These are photos from my recent trip to Nogales, Mexico and Tucson, Arizona. I visited asylum seekers, heard their stories and wanted to share them for the world to see. I believe that hope, love and the human spirit are more powerful than border walls and these migrants have taught me to believe in something larger than yourself.
Talking About the Wall, Through the Wall
The tires on Rodger Babnew’s truck scratch to a stop, kicking up dust on the tan gravel in the middle of a hill at La Roca. Massive hornets buzz around as men grab donations from the bed of the silver F150. Babnew and the men chatter about food and climb the steep steps the shelter. A task that has become routine for Babnew.

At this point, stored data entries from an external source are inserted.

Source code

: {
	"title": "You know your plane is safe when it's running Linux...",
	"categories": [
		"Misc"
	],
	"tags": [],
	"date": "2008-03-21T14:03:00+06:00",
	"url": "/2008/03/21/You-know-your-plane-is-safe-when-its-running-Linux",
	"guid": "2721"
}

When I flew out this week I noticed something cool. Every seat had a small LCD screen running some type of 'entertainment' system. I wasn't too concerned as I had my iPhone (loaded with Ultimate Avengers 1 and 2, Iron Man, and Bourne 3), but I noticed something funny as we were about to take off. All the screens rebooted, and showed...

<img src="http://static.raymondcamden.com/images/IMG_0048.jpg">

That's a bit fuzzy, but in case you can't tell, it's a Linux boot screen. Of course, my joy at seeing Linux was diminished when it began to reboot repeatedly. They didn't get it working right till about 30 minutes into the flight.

La Roca is a shelter for asylum seekers who wait at the border to be interviewed for their asylum seeking status. Families are given an alien number, many of them confused because they had travelled for months hoping to be accepted immediately into the United States. In their interview, the families must present documentation and a credible threat for why they are fleeing their hometown. According to the National Immigration Forum, the Immigration and Nationality Act (INA) requires USCIS to schedule an interview within 45 days after an application for asylum status is filed and must make a decision 180 days after the application date. Babnew says only four families are interviewed per day.
Babnew, an Episcopal Deacon and resident of Nogales, Arizona, spends four days a week crossing the border to serve migrant families. For Babnew, the drive home across the border takes up to two hours due to very few port of entries being open. Over time, he has become fluent in Spanish and helped improve La Roca.
“I folded into the culture here in Mexico since I only live ten miles from the border, it became part of my everyday life,” Babnew said. “In the beginning it was hard because I was just a white guy who didn’t speak Spanish.”
Only 15 yards separate the residents of La Roca and the border wall, the migrants live on a hill and can literally see the ground they wish to be walking on. La Roca is unique because the residents can stay at the shelter during the day. Other shelters in the area require the migrants to leave during the day. The bunk beds are stacked four beds high, and the shelter is bursting at its seams. The best thing about La Roca though, is that the families aren’t separated.
On a monthly basis, Babnew brings nurses, doctors and dentists to La Roca. His generosity extends further when he brings special items such as bibles or crayons for them.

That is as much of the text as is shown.